Whether setting up your own business or going it alone as a freelancer, there are going to be numerous challenges and learnings along the way. But what are some the key changes you might not expect when you start out? We look at some of the things new business owners discovered in their first few months of starting…
Ways of working suddenly become a lot more flexible
When you speak to people about working for themselves or running their own business, one of the main benefits that almost always comes up is the freedom to set your own course or agenda. But working flexibly doesn’t solely mean being able to travel whilst you work or taking a Tuesday afternoon off because the weather is nice. Clark Boyd, who runs his own digital consultancy, quickly learned that working for himself meant that he could be a lot more flexible and agile in how he tackled projects. “When you get rid of a lot of the formal structures that exist in more traditional workplaces, you’re suddenly able to see things from so many different angles. Your ability to problem-solve and think laterally suddenly become heightened, and you may find yourself surprised by some of the creative solutions you come up with.”
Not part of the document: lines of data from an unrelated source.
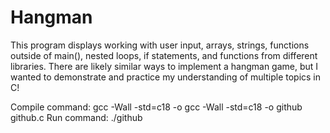 # Hangman
This program displays working with user input, arrays, strings, functions outside of main(), nested loops, if statements, and functions from different libraries.
There are likely similar ways to implement a hangman game, but I wanted to demonstrate and practice my understanding of multiple topics in C!

Compile command: gcc -Wall -std=c18 -o gcc -Wall -std=c18 -o github github.c
Run command: ./github
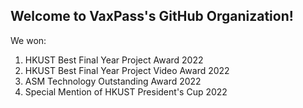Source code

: ## Welcome to VaxPass's GitHub Organization!

We won:
1. HKUST Best Final Year Project Award 2022
2. HKUST Best Final Year Project Video Award 2022
3. ASM Technology Outstanding Award 2022
4. Special Mention of HKUST President's Cup 2022
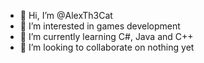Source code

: - 👋 Hi, I’m @AlexTh3Cat
- 👀 I’m interested in games development
- 🌱 I’m currently learning C#, Java and C++
- 💞️ I’m looking to collaborate on nothing yet

<!---
AlexTh3Cat/AlexTh3Cat is a ✨ special ✨ repository because its `README.md` (this file) appears on your GitHub profile.
You can click the Preview link to take a look at your changes.
--->

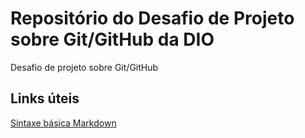 # Repositório do Desafio de Projeto sobre Git/GitHub da DIO
Desafio de projeto sobre Git/GitHub

## Links úteis
[Sintaxe básica Markdown](https://www.markdownguide.org/basic-syntax/)
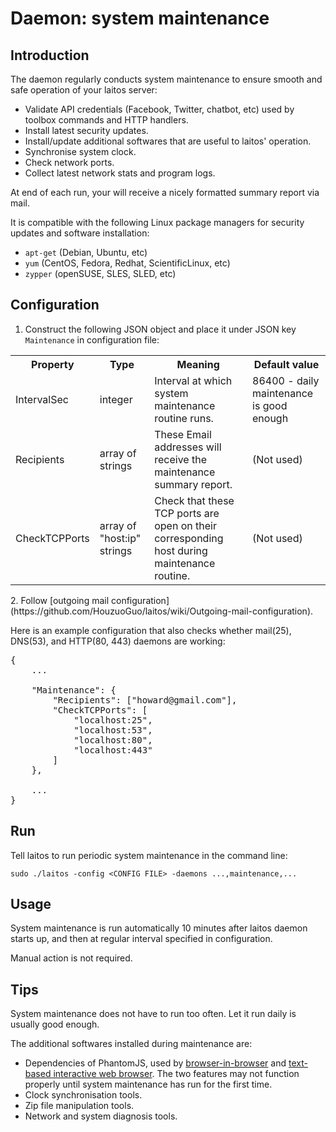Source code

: # Daemon: system maintenance

## Introduction
The daemon regularly conducts system maintenance to ensure smooth and safe operation of your laitos server:
- Validate API credentials (Facebook, Twitter, chatbot, etc) used by toolbox commands and HTTP handlers.
- Install latest security updates.
- Install/update additional softwares that are useful to laitos' operation.
- Synchronise system clock.
- Check network ports.
- Collect latest network stats and program logs.

At end of each run, your will receive a nicely formatted summary report via mail.

It is compatible with the following Linux package managers for security updates and software installation:
- `apt-get` (Debian, Ubuntu, etc)
- `yum` (CentOS, Fedora, Redhat, ScientificLinux, etc)
- `zypper` (openSUSE, SLES, SLED, etc)

## Configuration
1. Construct the following JSON object and place it under JSON key `Maintenance` in configuration file:
<table>
<tr>
    <th>Property</th>
    <th>Type</th>
    <th>Meaning</th>
    <th>Default value</th>
</tr>
<tr>
    <td>IntervalSec</td>
    <td>integer</td>
    <td>Interval at which system maintenance routine runs.</td>
    <td>86400 - daily maintenance is good enough</td>
</tr>
<tr>
    <td>Recipients</td>
    <td>array of strings</td>
    <td>These Email addresses will receive the maintenance summary report.</td>
    <td>(Not used)</td>
</tr>
<tr>
    <td>CheckTCPPorts</td>
    <td>array of "host:ip" strings</td>
    <td>Check that these TCP ports are open on their corresponding host during maintenance routine.</td>
    <td>(Not used)</td>
</tr>
</table>
2. Follow [outgoing mail configuration](https://github.com/HouzuoGuo/laitos/wiki/Outgoing-mail-configuration).

Here is an example configuration that also checks whether mail(25), DNS(53), and HTTP(80, 443) daemons are working:
<pre>
{
    ...

    "Maintenance": {
        "Recipients": ["howard@gmail.com"],
        "CheckTCPPorts": [
            "localhost:25",
            "localhost:53",
            "localhost:80",
            "localhost:443"
        ]
    },

    ...
}
</pre>

## Run
Tell laitos to run periodic system maintenance in the command line:

    sudo ./laitos -config <CONFIG FILE> -daemons ...,maintenance,...

## Usage
System maintenance is run automatically 10 minutes after laitos daemon starts up, and then at regular interval specified
in configuration.

Manual action is not required.

## Tips
System maintenance does not have to run too often. Let it run daily is usually good enough.

The additional softwares installed during maintenance are:
- Dependencies of PhantomJS, used by [browser-in-browser](https://github.com/HouzuoGuo/laitos/wiki/Web-service:-browser-in-browser)
  and [text-based interactive web browser](https://github.com/HouzuoGuo/laitos/wiki/Toolbox-feature:-interactive-web-browser).
  The two features may not function properly until system maintenance has run for the first time.
- Clock synchronisation tools.
- Zip file manipulation tools.
- Network and system diagnosis tools.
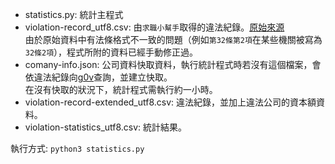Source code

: - statistics.py: 統計主程式
- violation-record_utf8.csv: 由`求職小幫手`取得的違法紀錄。[原始來源](https://gist.github.com/ronnywang/860c6f9a9acac7f4e561e1611d700bd2/raw/18c4c6808df4143c0b378cb269021d2d919b04cd/all.csv)  
  由於原始資料中有法條格式不一致的問題（例如`第32條第2項`在某些機關被寫為`32條2項`），程式所附的資料已經手動修正過。
- comany-info.json: 公司資料快取資料，執行統計程式時若沒有這個檔案，會依違法紀錄向[g0v](http://company.g0v.ronny.tw/)查詢，並建立快取。  
  在沒有快取的狀況下，統計程式需執行約一小時。
- violation-record-extended_utf8.csv: 違法紀錄，並加上違法公司的資本額資料。
- violation-statistics_utf8.csv: 統計結果。

執行方式: `python3 statistics.py`
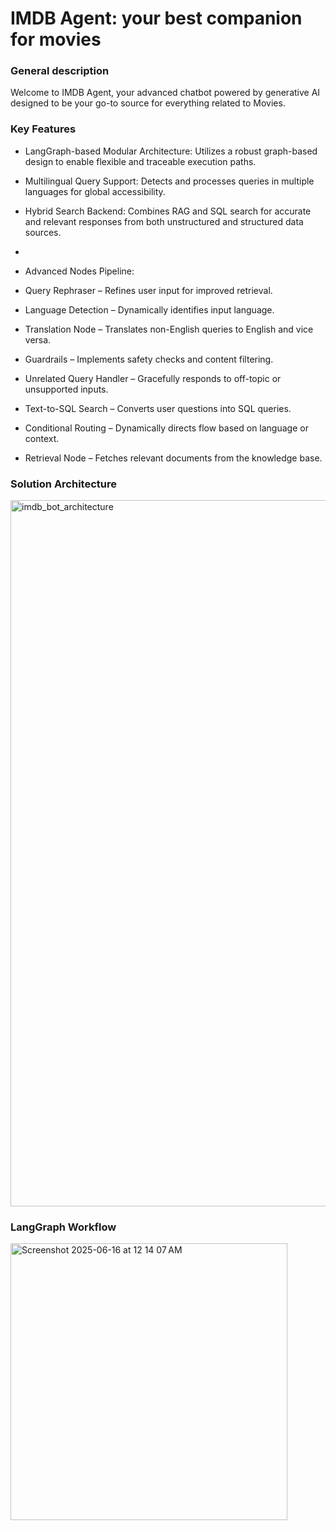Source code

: #  IMDB Agent: your best companion for movies

### General description
Welcome to IMDB Agent, your advanced chatbot powered by generative AI designed to be your go-to source for everything related to Movies.

### Key Features
- LangGraph-based Modular Architecture: Utilizes a robust graph-based design to enable flexible and traceable execution paths.

- Multilingual Query Support: Detects and processes queries in multiple languages for global accessibility.

- Hybrid Search Backend: Combines RAG and SQL search for accurate and relevant responses from both unstructured and structured data sources.
- 


- Advanced Nodes Pipeline:
- Query Rephraser – Refines user input for improved retrieval.
- Language Detection – Dynamically identifies input language.
- Translation Node – Translates non-English queries to English and vice versa.
- Guardrails – Implements safety checks and content filtering.
- Unrelated Query Handler – Gracefully responds to off-topic or unsupported inputs.
- Text-to-SQL Search – Converts user questions into SQL queries.
- Conditional Routing – Dynamically directs flow based on language or context.
- Retrieval Node – Fetches relevant documents from the knowledge base.

### Solution Architecture


<img width="1130" alt="imdb_bot_architecture" src="https://github.com/user-attachments/assets/df79ae34-2b78-4c09-a439-e998f6f08c8d" />

### LangGraph Workflow

<img width="443" alt="Screenshot 2025-06-16 at 12 14 07 AM" src="https://github.com/user-attachments/assets/011b8ef2-7514-496d-a9da-79437779377c" />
You’ll add new skills to your resume
Often in the workplace, your skills will be focused on one specific area. But running your own business, especially at the beginning, will mean juggling a lot of different tasks, that you’re probably not used to. What’s the best channel to market your business, what messaging will best appeal to your audience? How do I do my own taxes? These questions require answers and, when you start your own business, you soon realize that you need to provide them for yourself. That can mean lots of researching new topics online or even taking a course and gaining an entirely new qualification.
You’ll get really good at decision making (and delegating)
Conversely, you’ll become much more adept at quickly identifying where it’s worth investing your time and effort in order to grow your business, and therefore where it makes sense to outsource projects. Megan Blackburn, now Editor in Chief of Ballad Of Magazine, sees that certain things are best kept “in-house”: “I run all of the social media pages and content myself, because I know the audience and what type of content they will connect with. But it makes less sense for me to spend hours fiddling with type-setting, when it would take an experienced typesetter a fraction of time to do that work.” As a business owner, you’ll be making these kinds of decisions all the time, and soon they’ll become second nature to you.
You’ll start to find inspiration everywhere
Having creative control over all the work you do can be both a blessing and a curse. “It ultimately changes how you look at the world, because suddenly anything is a source of inspiration” says Glenn Murray, Founder of Pint-Sized productions. Megan and George Ward, founder of George B. Ward Photography concur: “Before you start your own business, it seems like you’re the only one taking what can be quite a scary step, but as soon as you do, people start talking about their side-projects and businesses too”. It can be incredibly inspiring to see what other people are doing, and how they’re running their businesses. Because you’re always on the lookout for new ideas, it means you suddenly become much more aware of everything going on around you.
Challenges (and rewards!) can come from the ‘smallest’ things
Things that you never thought might be a problem can end up being the main setbacks says Ward. “We all expect that doing your own taxes is going to be a bit of a headache, but you don’t usually think that a main frustration might come from something like trying to find a free seat in a cafe, or having to work late on a Friday when your friends are down the pub”. It can be harder to find a reasonable work/life balance, especially if your work is your passion. The upside to this however, is that a small thank you can mean so much more than it ever used to: “Seeing my clients delighted when they get their photos, especially when it comes to personal projects, means so much to me”.